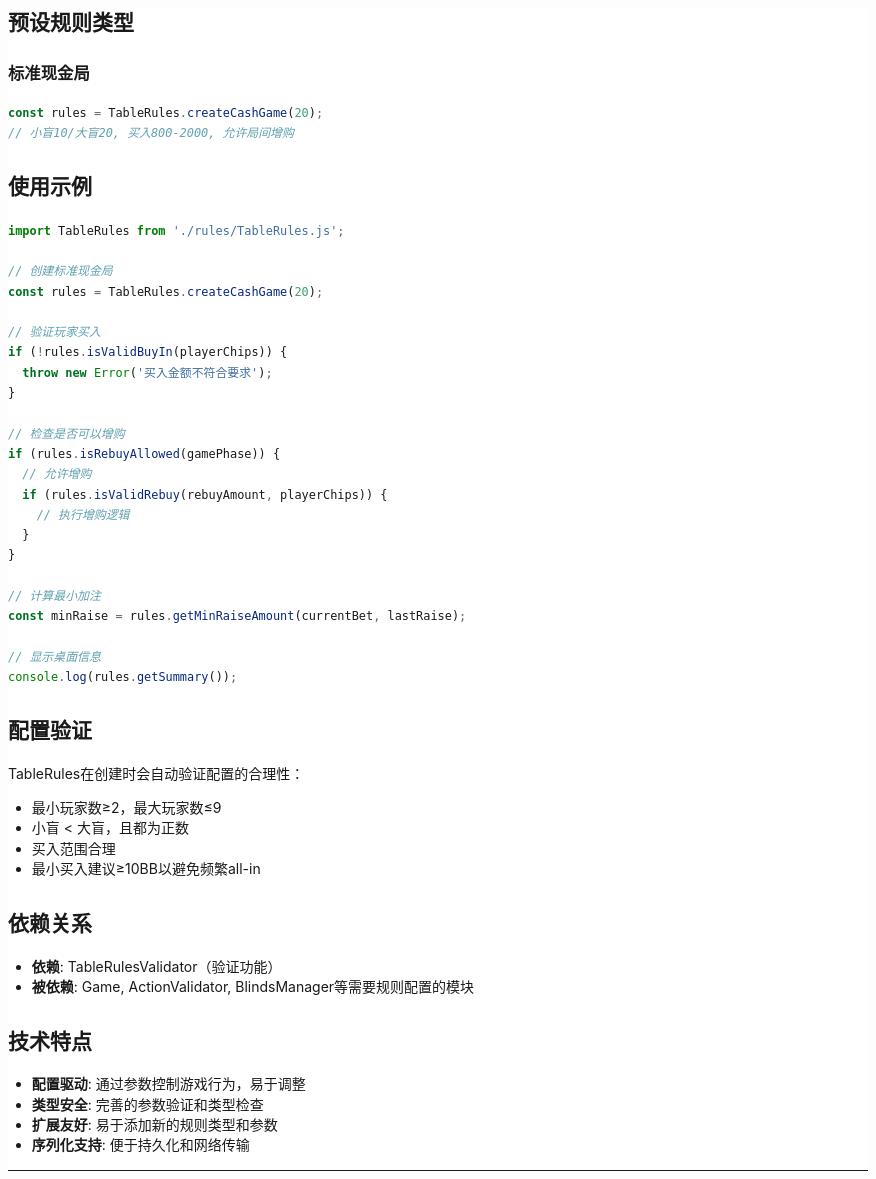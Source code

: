 ## 预设规则类型

### 标准现金局
```javascript
const rules = TableRules.createCashGame(20);
// 小盲10/大盲20, 买入800-2000, 允许局间增购
```

## 使用示例
```javascript
import TableRules from './rules/TableRules.js';

// 创建标准现金局
const rules = TableRules.createCashGame(20);

// 验证玩家买入
if (!rules.isValidBuyIn(playerChips)) {
  throw new Error('买入金额不符合要求');
}

// 检查是否可以增购
if (rules.isRebuyAllowed(gamePhase)) {
  // 允许增购
  if (rules.isValidRebuy(rebuyAmount, playerChips)) {
    // 执行增购逻辑
  }
}

// 计算最小加注
const minRaise = rules.getMinRaiseAmount(currentBet, lastRaise);

// 显示桌面信息
console.log(rules.getSummary());
```

## 配置验证
TableRules在创建时会自动验证配置的合理性：
- 最小玩家数≥2，最大玩家数≤9
- 小盲 < 大盲，且都为正数  
- 买入范围合理
- 最小买入建议≥10BB以避免频繁all-in

## 依赖关系
- **依赖**: TableRulesValidator（验证功能）
- **被依赖**: Game, ActionValidator, BlindsManager等需要规则配置的模块

## 技术特点
- **配置驱动**: 通过参数控制游戏行为，易于调整
- **类型安全**: 完善的参数验证和类型检查
- **扩展友好**: 易于添加新的规则类型和参数
- **序列化支持**: 便于持久化和网络传输

---
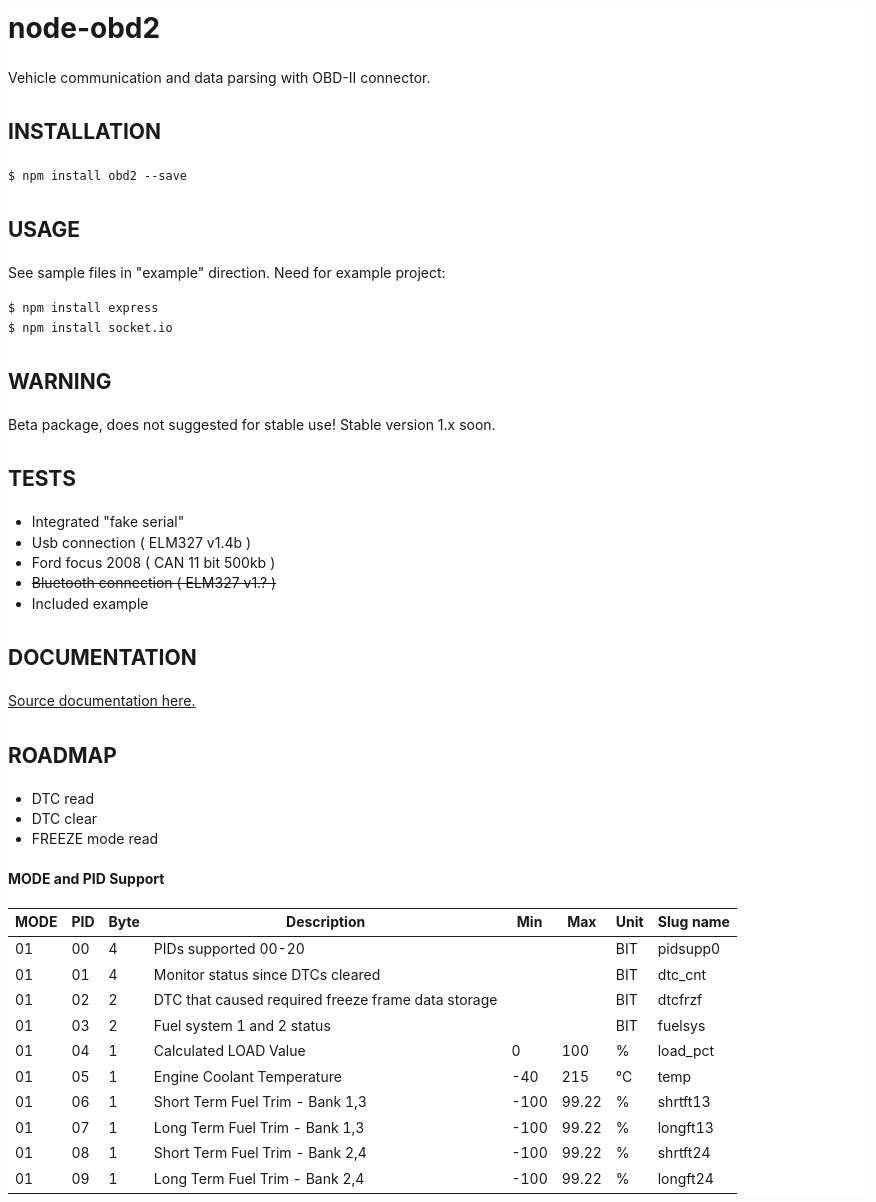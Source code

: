# node-obd2
Vehicle communication and data parsing with OBD-II connector.


## INSTALLATION
```
$ npm install obd2 --save
```


## USAGE
See sample files in "example" direction.
Need for example project:
```
$ npm install express
$ npm install socket.io
```


## WARNING
Beta package, does not suggested for stable use!
Stable version 1.x soon.


## TESTS
- Integrated "fake serial"
- Usb connection ( ELM327 v1.4b )
- Ford focus 2008 ( CAN 11 bit 500kb )
- ~~Bluetooth connection ( ELM327 v1.? )~~
- Included example


## DOCUMENTATION
[Source documentation here.](http://htmlpreview.github.io/?https://github.com/sipimokus/node-obd2/blob/master/docs/modules/_index_.html)

## ROADMAP
- DTC read
- DTC clear
- FREEZE mode read


#### MODE and PID Support
| MODE | PID | Byte | Description                                               | Min     | Max      | Unit    | Slug name      |
|------|-----|------|-----------------------------------------------------------|---------|----------|---------|----------------|
| 01   | 00  | 4    | PIDs supported 00-20                                      |         |          | BIT     | pidsupp0       |
| 01   | 01  | 4    | Monitor status since DTCs cleared                         |         |          | BIT     | dtc_cnt        |
| 01   | 02  | 2    | DTC that caused required freeze frame data storage        |         |          | BIT     | dtcfrzf        |
| 01   | 03  | 2    | Fuel system 1 and 2 status                                |         |          | BIT     | fuelsys        |
| 01   | 04  | 1    | Calculated LOAD Value                                     | 0       | 100      | %       | load_pct       |
| 01   | 05  | 1    | Engine Coolant Temperature                                | -40     | 215      | °C      | temp           |
| 01   | 06  | 1    | Short Term Fuel Trim - Bank 1,3                           | -100    | 99.22    | %       | shrtft13       |
| 01   | 07  | 1    | Long Term Fuel Trim - Bank 1,3                            | -100    | 99.22    | %       | longft13       |
| 01   | 08  | 1    | Short Term Fuel Trim - Bank 2,4                           | -100    | 99.22    | %       | shrtft24       |
| 01   | 09  | 1    | Long Term Fuel Trim - Bank 2,4                            | -100    | 99.22    | %       | longft24       |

☆ ☆ ☆ ☆

#### Instructions to follow:
A precise repetition of every entry, free of pictures, is the expected answer.

#### Response area:
Source code

: ## 预设规则类型

### 标准现金局
```javascript
const rules = TableRules.createCashGame(20);
// 小盲10/大盲20, 买入800-2000, 允许局间增购
```

## 使用示例
```javascript
import TableRules from './rules/TableRules.js';

// 创建标准现金局
const rules = TableRules.createCashGame(20);

// 验证玩家买入
if (!rules.isValidBuyIn(playerChips)) {
  throw new Error('买入金额不符合要求');
}

// 检查是否可以增购
if (rules.isRebuyAllowed(gamePhase)) {
  // 允许增购
  if (rules.isValidRebuy(rebuyAmount, playerChips)) {
    // 执行增购逻辑
  }
}

// 计算最小加注
const minRaise = rules.getMinRaiseAmount(currentBet, lastRaise);

// 显示桌面信息
console.log(rules.getSummary());
```

## 配置验证
TableRules在创建时会自动验证配置的合理性：
- 最小玩家数≥2，最大玩家数≤9
- 小盲 < 大盲，且都为正数  
- 买入范围合理
- 最小买入建议≥10BB以避免频繁all-in

## 依赖关系
- **依赖**: TableRulesValidator（验证功能）
- **被依赖**: Game, ActionValidator, BlindsManager等需要规则配置的模块

## 技术特点
- **配置驱动**: 通过参数控制游戏行为，易于调整
- **类型安全**: 完善的参数验证和类型检查
- **扩展友好**: 易于添加新的规则类型和参数
- **序列化支持**: 便于持久化和网络传输

---
Source code

:# node-obd2
Vehicle communication and data parsing with OBD-II connector.


## INSTALLATION
```
$ npm install obd2 --save
```


## USAGE
See sample files in "example" direction.
Need for example project:
```
$ npm install express
$ npm install socket.io
```


## WARNING
Beta package, does not suggested for stable use!
Stable version 1.x soon.


## TESTS
- Integrated "fake serial"
- Usb connection ( ELM327 v1.4b )
- Ford focus 2008 ( CAN 11 bit 500kb )
- ~~Bluetooth connection ( ELM327 v1.? )~~
- Included example


## DOCUMENTATION
[Source documentation here.](http://htmlpreview.github.io/?https://github.com/sipimokus/node-obd2/blob/master/docs/modules/_index_.html)

## ROADMAP
- DTC read
- DTC clear
- FREEZE mode read


#### MODE and PID Support
| MODE | PID | Byte | Description                                               | Min     | Max      | Unit    | Slug name      |
|------|-----|------|-----------------------------------------------------------|---------|----------|---------|----------------|
| 01   | 00  | 4    | PIDs supported 00-20                                      |         |          | BIT     | pidsupp0       |
| 01   | 01  | 4    | Monitor status since DTCs cleared                         |         |          | BIT     | dtc_cnt        |
| 01   | 02  | 2    | DTC that caused required freeze frame data storage        |         |          | BIT     | dtcfrzf        |
| 01   | 03  | 2    | Fuel system 1 and 2 status                                |         |          | BIT     | fuelsys        |
| 01   | 04  | 1    | Calculated LOAD Value                                     | 0       | 100      | %       | load_pct       |
| 01   | 05  | 1    | Engine Coolant Temperature                                | -40     | 215      | °C      | temp           |
| 01   | 06  | 1    | Short Term Fuel Trim - Bank 1,3                           | -100    | 99.22    | %       | shrtft13       |
| 01   | 07  | 1    | Long Term Fuel Trim - Bank 1,3                            | -100    | 99.22    | %       | longft13       |
| 01   | 08  | 1    | Short Term Fuel Trim - Bank 2,4                           | -100    | 99.22    | %       | shrtft24       |
| 01   | 09  | 1    | Long Term Fuel Trim - Bank 2,4                            | -100    | 99.22    | %       | longft24       |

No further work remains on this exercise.